Files
gh-tordks-claude-workflow-p…/skills/claude-workflow/references/plan-spec.md
2025-11-30 09:02:26 +08:00

322 lines
9.4 KiB
Markdown

# Plan Document Specification
Specification for creating conformant plan documents in the CWF workflow.
---
## What is a Plan Document?
Plan documents capture **architectural context and design rationale**. They preserve WHY decisions were made and WHAT the solution is, enabling implementation across sessions after context has been cleared.
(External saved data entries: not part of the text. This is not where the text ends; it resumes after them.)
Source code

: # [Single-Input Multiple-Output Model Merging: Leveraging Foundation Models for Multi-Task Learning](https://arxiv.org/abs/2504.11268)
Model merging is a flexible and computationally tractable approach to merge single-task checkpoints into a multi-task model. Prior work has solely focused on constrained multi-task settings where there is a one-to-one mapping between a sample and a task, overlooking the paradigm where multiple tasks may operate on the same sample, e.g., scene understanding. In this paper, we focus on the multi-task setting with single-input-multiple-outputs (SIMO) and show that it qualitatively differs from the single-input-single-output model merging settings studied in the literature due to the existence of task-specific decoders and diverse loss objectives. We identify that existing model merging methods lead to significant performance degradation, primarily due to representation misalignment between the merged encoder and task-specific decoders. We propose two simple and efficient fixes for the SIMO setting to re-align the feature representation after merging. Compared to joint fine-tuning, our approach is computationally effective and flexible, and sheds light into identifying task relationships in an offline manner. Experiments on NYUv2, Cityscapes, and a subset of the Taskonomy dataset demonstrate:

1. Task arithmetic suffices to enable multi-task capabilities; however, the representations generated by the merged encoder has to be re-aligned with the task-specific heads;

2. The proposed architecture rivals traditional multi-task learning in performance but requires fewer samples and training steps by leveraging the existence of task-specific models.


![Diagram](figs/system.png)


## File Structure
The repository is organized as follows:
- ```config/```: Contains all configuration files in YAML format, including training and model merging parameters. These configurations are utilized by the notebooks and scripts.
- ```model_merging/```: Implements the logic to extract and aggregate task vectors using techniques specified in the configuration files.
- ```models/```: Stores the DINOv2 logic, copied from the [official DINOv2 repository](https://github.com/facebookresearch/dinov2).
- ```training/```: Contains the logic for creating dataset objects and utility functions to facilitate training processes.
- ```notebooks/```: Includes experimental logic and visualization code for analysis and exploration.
**Plan = WHY/WHAT** | Tasklist = WHEN/HOW
---
## Conformance
The key words "MUST", "MUST NOT", "REQUIRED", "SHALL", "SHALL NOT", "SHOULD", "SHOULD NOT", "RECOMMENDED", "MAY", and "OPTIONAL" in this document are to be interpreted as described in RFC 2119.
> **Note:** See `SKILL.md` for conformance levels (1-3) tailoring documentation depth.
---
## Core Plan Sections
Plan documents MUST include three core sections: Overview, Solution Design, and Implementation Strategy.
### Section 1: Overview
Provides high-level summary of problem and solution.
**MUST include:**
- Problem statement (current pain point or gap)
- Feature purpose (solution being built)
- Scope (What is IN/OUT of scope)
**SHOULD include:**
- Success criteria (quantifiable completion validation)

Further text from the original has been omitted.